Nebenher goss es in Strömen.
Erst am Donnerstag konnte ich also nach über vier Jahren erneut feststellen, was Camden doch für ein wundervolles Fleckchen Erde ist.
Es ist nicht schön dort! Es ist hässlich, voll, voll von Menschen, vorwiegend Türken/Arabern und Chinesen, voll von billigen Souveniershops mit dem selben Interieur. Aber es ist auch voll von großen Märkten mit interessanter Kleidung, voll von hübschen Männern mit Dreads und niedlichen Mädchen mit zu kurzen Röcken und zu hohen Schuhen.
Dort schlägt das Herz der Stadt, der Jugend, am Puls der Zeit und fernab jedweder Konvention. Es ist so also nicht weiter verwunderlich, dass ich geneigt war, mir ein „I ❤ Camden“ Shirt zu kaufen. Ich kaufte mir stattdessen aber lieber eine „Vespa“ Tasche.
A. und ich kauften uns alsbald Fish and Chips ohne Fish, weil dieser definitiv zu teuer war. Wir setzten uns auf eine Treppe und kamen kaum zum Essen, weil plötzlich drei Jugendliche vor uns standen und uns anbettelten, dass sie uns gratis die Haare waschen und föhnen dürften. Wir stimmten nach einigem Überreden trotz unseres Zeitmangels zu und dies war das erste Mal in meinem Leben, dass ich einen Frisörsalon nicht nur betrat, um jemanden zu begleiten, sondern selbst auf den Stuhl kam.

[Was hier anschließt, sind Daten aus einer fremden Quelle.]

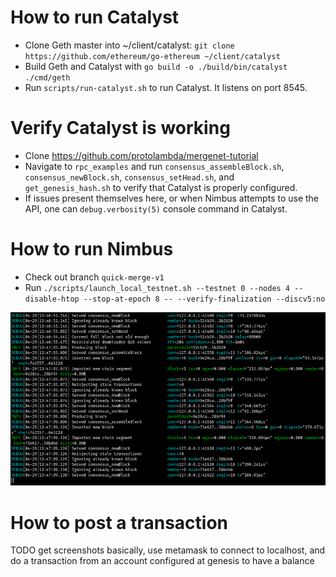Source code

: # How to run Catalyst

- Clone Geth master into ~/client/catalyst: `git clone https://github.com/ethereum/go-ethereum ~/client/catalyst`
- Build Geth and Catalyst with `go build -o ./build/bin/catalyst ./cmd/geth`
- Run `scripts/run-catalyst.sh` to run Catalyst. It listens on port 8545.

# Verify Catalyst is working

- Clone https://github.com/protolambda/mergenet-tutorial
- Navigate to `rpc_examples` and run `consensus_assembleBlock.sh`, `consensus_newBlock.sh`, `consensus_setHead.sh`, and `
get_genesis_hash.sh` to verify that Catalyst is properly configured.
- If issues present themselves here, or when Nimbus attempts to use the API, one can `debug.verbosity(5)` console command in Catalyst.

# How to run Nimbus

- Check out branch `quick-merge-v1`
- Run `./scripts/launch_local_testnet.sh --testnet 0 --nodes 4 --disable-htop --stop-at-epoch 8 -- --verify-finalization --discv5:no`

![./rayonism_catalyst_logs.png](./rayonism_catalyst_logs.png)

# How to post a transaction

TODO get screenshots
basically, use metamask to connect to localhost, and do a transaction from an account configured at genesis to have a balance
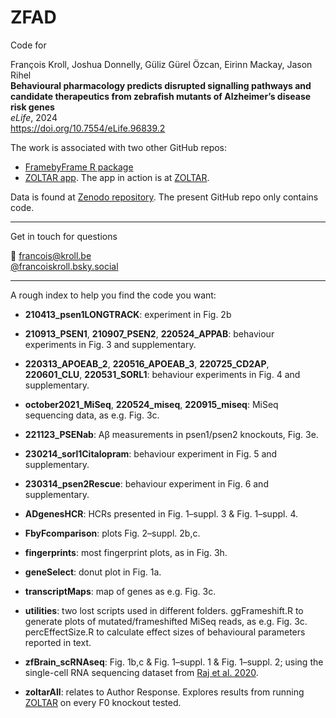 # ZFAD

Code for

François Kroll, Joshua Donnelly, Güliz Gürel Özcan, Eirinn Mackay, Jason Rihel  
**Behavioural pharmacology predicts disrupted signalling pathways and candidate therapeutics from zebrafish mutants of Alzheimer’s disease risk genes**  
_eLife_, 2024  
https://doi.org/10.7554/eLife.96839.2

The work is associated with two other GitHub repos:

* [FramebyFrame R package](https://github.com/francoiskroll/FramebyFrame)
* [ZOLTAR app](https://github.com/francoiskroll/ZOLTAR). The app in action is at [ZOLTAR](https://francoiskroll.shinyapps.io/zoltar/).

Data is found at [Zenodo repository](https://doi.org/10.5281/zenodo.11673115). The present GitHub repo only contains code.

___

Get in touch for questions

:email: francois@kroll.be  
[@francoiskroll.bsky.social](https://bsky.app/profile/francoiskroll.bsky.social)

___

A rough index to help you find the code you want:

* **210413_psen1LONGTRACK**: experiment in Fig. 2b

* **210913_PSEN1**, **210907_PSEN2**, **220524_APPAB**: behaviour experiments in Fig. 3 and supplementary.

* **220313_APOEAB_2**, **220516_APOEAB_3**, **220725_CD2AP**, **220601_CLU**, **220531_SORL1**: behaviour experiments in Fig. 4 and supplementary.

* **october2021_MiSeq**, **220524_miseq**, **220915_miseq**: MiSeq sequencing data, as e.g. Fig. 3c.

* **221123_PSENab**: Aβ measurements in psen1/psen2 knockouts, Fig. 3e.

* **230214_sorl1Citalopram**: behaviour experiment in Fig. 5 and supplementary.

* **230314_psen2Rescue**: behaviour experiment in Fig. 6 and supplementary.

* **ADgenesHCR**: HCRs presented in Fig. 1–suppl. 3 & Fig. 1–suppl. 4.

* **FbyFcomparison**: plots Fig. 2–suppl. 2b,c.

* **fingerprints**: most fingerprint plots, as in Fig. 3h.

* **geneSelect**: donut plot in Fig. 1a.

* **transcriptMaps**: map of genes as e.g. Fig. 3c.

* **utilities**: two lost scripts used in different folders. ggFrameshift.R to generate plots of mutated/frameshifted MiSeq reads, as e.g. Fig. 3c. percEffectSize.R to calculate effect sizes of behavioural parameters reported in text.

* **zfBrain_scRNAseq**: Fig. 1b,c & Fig. 1–suppl. 1 & Fig. 1–suppl. 2; using the single-cell RNA sequencing dataset from [Raj et al. 2020](https://doi.org/10.1016/j.neuron.2020.09.023).

* **zoltarAll**: relates to Author Response. Explores results from running [ZOLTAR](https://francoiskroll.shinyapps.io/zoltar/) on every F0 knockout tested.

Natürlich wurden uns die Haare von den Jungs und Mädels, die um einen Ausbildungsplatz kämpften nicht geschnitten, dazu waren wir zum Glück (!) einen Tag zu früh dran.
Sehr verblüffend war die Tatsache, dass ich in eben diesem Salon mitten in Camden einen Schüler meiner alten Schule in Dortmund traf. Wie klein doch die Welt ist…
Nach gefühlten fünf Stunden wafren wir dann fertig frisiert und ich kann nur sagen: meine Haare waren niemals zuvor so glatt und seidig weich! =)
Anstatt wie geplant in den London Dungeon zu gehen, machten wir uns auf den Weg in unser Hotel und kauften noch etwas für die Rückfahrt nach Deutschland bei Texco ein. Natürlich habe ich promt vergessen, die Margarine mit dem wohlklingenden Namen „I can’t believe it’s not butter!“ zu kaufen.
Um 19:00 Uhr trafen sich alle gemeinsam wieder am Globe Theater, wo wir schon am Morgen eine Führung hindurch gemacht hatten, da wir in einen Pub an der Themse gehen wollten, denn der gute Herr S. jedoch zuerst nicht wiederfand.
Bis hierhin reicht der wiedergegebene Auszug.